The “first” Monticello—Jefferson eventually tore down the house and started anew in the 1790s—was smaller than the second and final version, but it was still a grand place. “The house was built quite recently, in the latest
Italian
style,” a visitor wrote of the first Monticello. “There is a colonnade around the structure and the frieze is very charmingly decorated with all kinds of sculptures drawn from mythology.” He acquired a chessboard and pieces, a backgammon table, a refracting telescope, eight Venetian blinds, and Scotch carpet: He was always on the watch for lovely things—and always, always books. Even the first Monticello had, a visitor noted, “a copious and well-chosen library.”

The house itself—“an elegant building,” the visitor recalled—was only the most vivid expression of Jefferson's wide-ranging mind. From books to languages to music to entertaining to art to architecture, he was constantly learning, experiencing, experimenting, tasting,
living:
At Shadwell and at the Governor's Palace in Williamsburg he had been taught that there was a vast world to engage and shape.

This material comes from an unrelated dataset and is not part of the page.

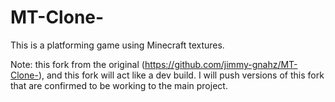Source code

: # MT-Clone-
This is a platforming game using Minecraft textures.

Note: this fork from the original (https://github.com/jimmy-gnahz/MT-Clone-), and this fork will act like a dev build. I will push versions of this fork that are confirmed to be working to the main project.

His architectural sense was informed by, among other works, James Gibbs's
Rules for Drawing the Several Parts of Architecture
and an edition of
The Architecture of A. Palladio
. He mused on the painting scheme for his dining room, ordered a copy of Hannah Glasse's
Art of Cookery Made Plain and Easy,
and sent for a clothespress.

Jefferson had joined the Philosophical Society for the Advancement of Useful Knowledge, founded by Virginians (including his friend John Page) on the model of the American Philosophical Society, to which Jefferson was elected in 1780. In 1772, James McClurg, the future director of hospitals for Virginia during the Revolutionary War, published a book entitled
Experiments upon the Human Bile
. Jefferson bought a copy.

Following in the tradition of his kinsman John Randolph, the attorney general who lived in a beautiful house, Tazewell Hall, on a ninety-nine-acre estate on South England Street in Williamsburg, Jefferson was fascinated by gardening. Randolph, a Loyalist, owned perhaps the best violin in Virginia—Jefferson long envied it—and had written a book,
A Treatise on Gardening by a Citizen of Virginia.
The works of William Shenstone and of Thomas Whately also influenced Jefferson's understanding of gardening and landscaping—an understanding centered on the idea of creating and controlling the illusion of wildness and of the natural.